_Required work:_ Where the records below show a line containing "- Crea, si no", start copying; end with the line containing "- notebooks exploratorios", and copy it too.

_Provided records:_
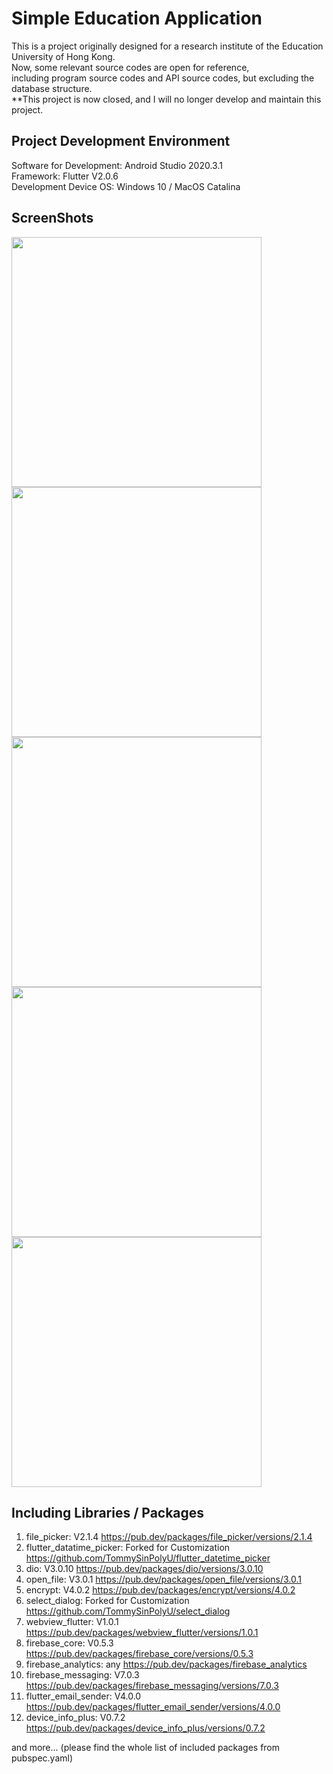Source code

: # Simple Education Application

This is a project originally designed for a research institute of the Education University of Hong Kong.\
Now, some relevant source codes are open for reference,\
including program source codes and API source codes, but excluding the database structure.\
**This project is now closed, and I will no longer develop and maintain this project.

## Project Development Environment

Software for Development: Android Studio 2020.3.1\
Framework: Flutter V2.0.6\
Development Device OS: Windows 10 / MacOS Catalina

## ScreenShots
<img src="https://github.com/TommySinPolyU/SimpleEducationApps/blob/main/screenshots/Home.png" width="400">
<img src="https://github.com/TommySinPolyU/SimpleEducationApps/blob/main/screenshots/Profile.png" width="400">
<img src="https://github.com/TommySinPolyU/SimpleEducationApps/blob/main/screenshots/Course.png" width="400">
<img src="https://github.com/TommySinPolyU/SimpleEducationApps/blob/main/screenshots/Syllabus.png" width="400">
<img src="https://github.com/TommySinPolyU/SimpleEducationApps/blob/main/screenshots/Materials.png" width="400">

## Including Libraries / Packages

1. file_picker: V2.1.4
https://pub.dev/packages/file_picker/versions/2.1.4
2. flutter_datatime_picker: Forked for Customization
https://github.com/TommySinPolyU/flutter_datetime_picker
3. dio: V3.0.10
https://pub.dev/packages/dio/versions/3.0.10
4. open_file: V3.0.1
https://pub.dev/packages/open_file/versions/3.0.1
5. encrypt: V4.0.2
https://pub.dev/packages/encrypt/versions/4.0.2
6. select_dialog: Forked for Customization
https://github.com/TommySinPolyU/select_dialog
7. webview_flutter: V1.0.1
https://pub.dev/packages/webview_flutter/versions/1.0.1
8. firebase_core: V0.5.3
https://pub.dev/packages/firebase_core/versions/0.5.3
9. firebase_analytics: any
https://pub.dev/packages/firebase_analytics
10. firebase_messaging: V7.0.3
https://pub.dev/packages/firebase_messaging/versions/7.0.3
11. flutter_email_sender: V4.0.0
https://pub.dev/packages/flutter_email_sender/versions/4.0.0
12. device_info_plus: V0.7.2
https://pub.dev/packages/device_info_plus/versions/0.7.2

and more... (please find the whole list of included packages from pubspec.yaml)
* * *
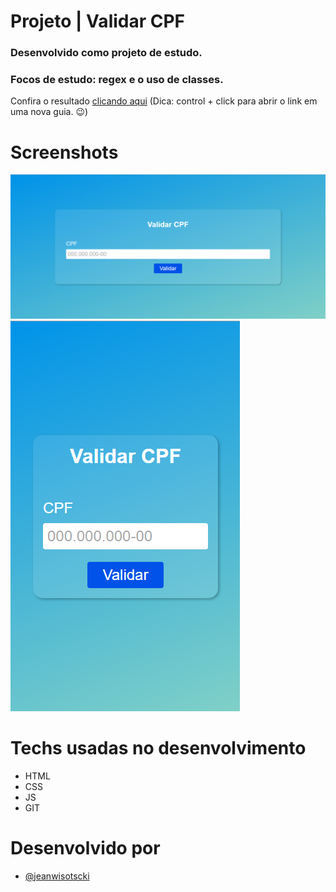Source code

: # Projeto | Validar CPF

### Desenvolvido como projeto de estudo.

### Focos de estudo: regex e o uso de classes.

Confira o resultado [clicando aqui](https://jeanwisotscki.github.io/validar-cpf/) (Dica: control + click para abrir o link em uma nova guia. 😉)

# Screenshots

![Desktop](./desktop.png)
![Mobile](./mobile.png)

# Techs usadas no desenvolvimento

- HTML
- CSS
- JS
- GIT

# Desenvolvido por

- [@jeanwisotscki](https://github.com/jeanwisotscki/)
---
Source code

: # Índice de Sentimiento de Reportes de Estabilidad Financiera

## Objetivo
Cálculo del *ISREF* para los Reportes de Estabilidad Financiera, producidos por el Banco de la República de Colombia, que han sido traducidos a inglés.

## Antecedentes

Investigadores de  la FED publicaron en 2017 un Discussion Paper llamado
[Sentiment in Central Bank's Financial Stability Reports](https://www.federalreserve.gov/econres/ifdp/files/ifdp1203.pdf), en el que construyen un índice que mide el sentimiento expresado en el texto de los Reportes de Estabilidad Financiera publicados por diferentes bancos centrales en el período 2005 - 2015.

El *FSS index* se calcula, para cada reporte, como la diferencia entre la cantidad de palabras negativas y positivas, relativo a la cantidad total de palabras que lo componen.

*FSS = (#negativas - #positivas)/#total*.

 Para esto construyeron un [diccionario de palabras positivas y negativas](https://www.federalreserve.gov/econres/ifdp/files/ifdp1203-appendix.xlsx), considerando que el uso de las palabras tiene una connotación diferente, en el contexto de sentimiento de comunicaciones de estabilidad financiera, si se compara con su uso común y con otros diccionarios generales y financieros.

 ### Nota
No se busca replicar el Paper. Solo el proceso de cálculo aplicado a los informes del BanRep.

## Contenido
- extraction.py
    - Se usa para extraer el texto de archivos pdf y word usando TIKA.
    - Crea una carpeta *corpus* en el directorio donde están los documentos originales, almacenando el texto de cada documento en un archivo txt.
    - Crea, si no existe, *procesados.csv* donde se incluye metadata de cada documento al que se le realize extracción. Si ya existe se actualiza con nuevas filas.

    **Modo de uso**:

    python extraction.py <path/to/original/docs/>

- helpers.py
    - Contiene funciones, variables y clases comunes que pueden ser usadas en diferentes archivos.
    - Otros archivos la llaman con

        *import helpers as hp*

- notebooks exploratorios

_Solution:_
    - Crea, si no existe, *procesados.csv* donde se incluye metadata de cada documento al que se le realize extracción. Si ya existe se actualiza con nuevas filas.

    **Modo de uso**:

    python extraction.py <path/to/original/docs/>

- helpers.py
    - Contiene funciones, variables y clases comunes que pueden ser usadas en diferentes archivos.
    - Otros archivos la llaman con

        *import helpers as hp*

- notebooks exploratorios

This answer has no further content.